Independent variables the variance of the function f(x) is calculated with the formula

In our case, as f(x) are formulas for cosβ, tgθ, φ_{0}. As x_{i}perform all other variables included in the formula. For example:; then f(x)=cosβ, P_{1}≡x_{z}; φ_{0}≡x_{2}; cosθ≡x_{3}.

The computer sets the matrix and the formula (3), the computer generates two numbers with their standard deviations:_{0}=α_{2}. Thenand φ_{0}=α_{2};.

You can do anything else, record the functionality of the method of least squares for second system:

to minimize

Then the value tgθ is found from the condition$$$\frac{\partial F}{\partial tg\theta}=0$$$
; φ_{0}- from the condition.

In the computer the bearings and an initial phase signals and their errors are calculated by explicit formulas and do not require much time.

Let's see the results the obtained values of the azimuthal bearing of θ and pomestnogo bearing β of the proposed method using three elements of the MSS (the first three equations).
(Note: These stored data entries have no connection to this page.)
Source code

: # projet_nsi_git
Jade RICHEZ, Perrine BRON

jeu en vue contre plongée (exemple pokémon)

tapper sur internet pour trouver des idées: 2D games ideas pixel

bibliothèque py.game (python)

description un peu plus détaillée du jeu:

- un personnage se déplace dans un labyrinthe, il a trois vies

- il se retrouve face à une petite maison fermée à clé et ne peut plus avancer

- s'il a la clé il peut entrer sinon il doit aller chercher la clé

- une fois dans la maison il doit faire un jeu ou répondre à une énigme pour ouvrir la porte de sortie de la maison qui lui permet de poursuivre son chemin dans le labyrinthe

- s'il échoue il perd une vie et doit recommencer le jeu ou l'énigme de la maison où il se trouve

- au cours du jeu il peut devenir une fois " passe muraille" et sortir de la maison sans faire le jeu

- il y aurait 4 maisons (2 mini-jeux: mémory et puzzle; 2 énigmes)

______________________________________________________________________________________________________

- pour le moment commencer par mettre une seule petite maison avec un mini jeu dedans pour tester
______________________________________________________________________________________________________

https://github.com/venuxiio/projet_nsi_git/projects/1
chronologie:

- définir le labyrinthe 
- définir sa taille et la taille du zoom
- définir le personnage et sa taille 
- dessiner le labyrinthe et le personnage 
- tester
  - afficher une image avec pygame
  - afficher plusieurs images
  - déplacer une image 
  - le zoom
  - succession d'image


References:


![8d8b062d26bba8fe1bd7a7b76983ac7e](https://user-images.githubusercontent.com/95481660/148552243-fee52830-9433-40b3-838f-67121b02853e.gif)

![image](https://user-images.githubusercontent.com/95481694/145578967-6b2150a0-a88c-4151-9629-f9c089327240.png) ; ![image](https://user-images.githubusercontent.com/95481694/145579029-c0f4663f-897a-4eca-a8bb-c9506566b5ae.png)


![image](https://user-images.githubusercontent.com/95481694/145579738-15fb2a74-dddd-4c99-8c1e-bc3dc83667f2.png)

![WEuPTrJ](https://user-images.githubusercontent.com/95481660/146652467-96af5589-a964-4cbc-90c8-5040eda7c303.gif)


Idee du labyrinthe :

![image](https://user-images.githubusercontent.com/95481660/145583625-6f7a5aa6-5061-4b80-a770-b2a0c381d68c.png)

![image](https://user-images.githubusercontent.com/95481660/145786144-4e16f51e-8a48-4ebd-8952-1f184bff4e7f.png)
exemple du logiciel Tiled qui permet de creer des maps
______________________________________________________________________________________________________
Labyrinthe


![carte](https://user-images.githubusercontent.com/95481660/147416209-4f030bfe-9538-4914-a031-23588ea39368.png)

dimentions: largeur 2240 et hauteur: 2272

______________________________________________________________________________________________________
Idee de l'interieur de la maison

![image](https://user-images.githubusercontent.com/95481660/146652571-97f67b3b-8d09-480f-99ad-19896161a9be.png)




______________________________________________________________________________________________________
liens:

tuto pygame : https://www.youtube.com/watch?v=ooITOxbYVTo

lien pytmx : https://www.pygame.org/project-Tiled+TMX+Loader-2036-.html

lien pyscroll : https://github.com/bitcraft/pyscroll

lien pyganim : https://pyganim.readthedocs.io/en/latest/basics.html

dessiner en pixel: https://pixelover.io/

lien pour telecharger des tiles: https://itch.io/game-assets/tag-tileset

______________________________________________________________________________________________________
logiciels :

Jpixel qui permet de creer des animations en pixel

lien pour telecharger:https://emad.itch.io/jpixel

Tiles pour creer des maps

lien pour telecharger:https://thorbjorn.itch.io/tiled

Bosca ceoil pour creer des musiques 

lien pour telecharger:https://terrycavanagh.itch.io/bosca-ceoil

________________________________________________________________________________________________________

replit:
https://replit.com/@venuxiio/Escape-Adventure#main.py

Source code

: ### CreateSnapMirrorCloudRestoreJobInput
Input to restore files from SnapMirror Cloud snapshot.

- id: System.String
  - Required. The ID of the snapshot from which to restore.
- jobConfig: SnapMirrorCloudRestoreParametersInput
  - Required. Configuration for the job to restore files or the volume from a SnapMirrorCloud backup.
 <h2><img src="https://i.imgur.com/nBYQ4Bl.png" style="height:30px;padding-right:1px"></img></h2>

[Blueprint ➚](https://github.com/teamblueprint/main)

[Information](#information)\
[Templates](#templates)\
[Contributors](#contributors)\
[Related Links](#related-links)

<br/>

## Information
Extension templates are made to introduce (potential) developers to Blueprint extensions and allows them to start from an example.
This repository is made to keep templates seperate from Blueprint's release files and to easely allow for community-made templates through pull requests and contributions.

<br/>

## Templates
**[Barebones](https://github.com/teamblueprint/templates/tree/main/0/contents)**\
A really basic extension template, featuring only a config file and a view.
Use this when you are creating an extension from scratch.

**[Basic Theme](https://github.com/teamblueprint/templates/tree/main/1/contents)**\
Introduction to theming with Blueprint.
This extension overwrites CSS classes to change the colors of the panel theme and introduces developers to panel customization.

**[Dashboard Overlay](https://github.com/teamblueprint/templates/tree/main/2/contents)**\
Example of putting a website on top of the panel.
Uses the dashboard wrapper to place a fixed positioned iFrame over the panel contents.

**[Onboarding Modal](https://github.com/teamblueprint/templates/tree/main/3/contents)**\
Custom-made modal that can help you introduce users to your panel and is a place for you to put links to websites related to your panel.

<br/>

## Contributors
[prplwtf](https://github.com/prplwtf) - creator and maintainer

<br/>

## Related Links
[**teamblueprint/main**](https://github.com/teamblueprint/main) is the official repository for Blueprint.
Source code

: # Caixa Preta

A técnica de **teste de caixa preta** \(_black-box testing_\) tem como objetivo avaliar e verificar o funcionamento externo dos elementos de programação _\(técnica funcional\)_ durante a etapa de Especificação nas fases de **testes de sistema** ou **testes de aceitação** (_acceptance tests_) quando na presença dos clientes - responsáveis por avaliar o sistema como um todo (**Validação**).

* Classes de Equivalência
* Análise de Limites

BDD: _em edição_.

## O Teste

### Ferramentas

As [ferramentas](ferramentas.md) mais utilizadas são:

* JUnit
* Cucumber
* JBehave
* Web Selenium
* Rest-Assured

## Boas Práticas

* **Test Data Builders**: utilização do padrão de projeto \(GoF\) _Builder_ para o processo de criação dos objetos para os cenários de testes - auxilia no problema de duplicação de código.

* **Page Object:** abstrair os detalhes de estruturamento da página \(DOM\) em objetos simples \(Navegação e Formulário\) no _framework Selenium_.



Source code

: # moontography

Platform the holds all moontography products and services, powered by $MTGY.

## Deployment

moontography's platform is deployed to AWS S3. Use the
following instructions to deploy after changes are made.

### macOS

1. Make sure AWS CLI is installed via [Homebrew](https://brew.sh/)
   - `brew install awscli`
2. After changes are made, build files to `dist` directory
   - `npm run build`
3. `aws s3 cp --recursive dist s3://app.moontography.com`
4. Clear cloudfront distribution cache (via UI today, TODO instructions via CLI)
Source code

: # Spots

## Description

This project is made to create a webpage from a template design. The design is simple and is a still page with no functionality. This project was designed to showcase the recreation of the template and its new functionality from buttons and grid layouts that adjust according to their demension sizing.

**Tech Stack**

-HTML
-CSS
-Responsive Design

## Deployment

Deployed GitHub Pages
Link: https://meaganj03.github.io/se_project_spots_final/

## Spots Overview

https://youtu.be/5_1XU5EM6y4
According to the proposed method, the bearing θ is equal to

Let us consider a numerical example.

On circular AC of radius 50 m at a frequency of 1 MHz when the ratio signal/noise ratio equal to 10, the registered signal. On the first three vibrators registered the following phases: P_{1}=35 deg., P_{2}=P_{3}=45,98 deg. The angle between the elements of the AU γ_{m}equal to 30 degrees. Insert the source data into the formula

For a first vibrator will receive:

Similarly, for the second - 45,98=60 cos(θ-30)cosβ+φ_{0};

for third - 45,98=60 cos(θ-60)cosβ+φ_{0}.

By the formulas (4) is obtained: θ=45 deg., β=45 deg., φ_{0}=5 deg.

The mean square deviation (RMSE) of θ is 0, 006 deg., RMSE of β is equal to 0.009 to hail.

With increasing values of φ_{0}the error increases dramatically.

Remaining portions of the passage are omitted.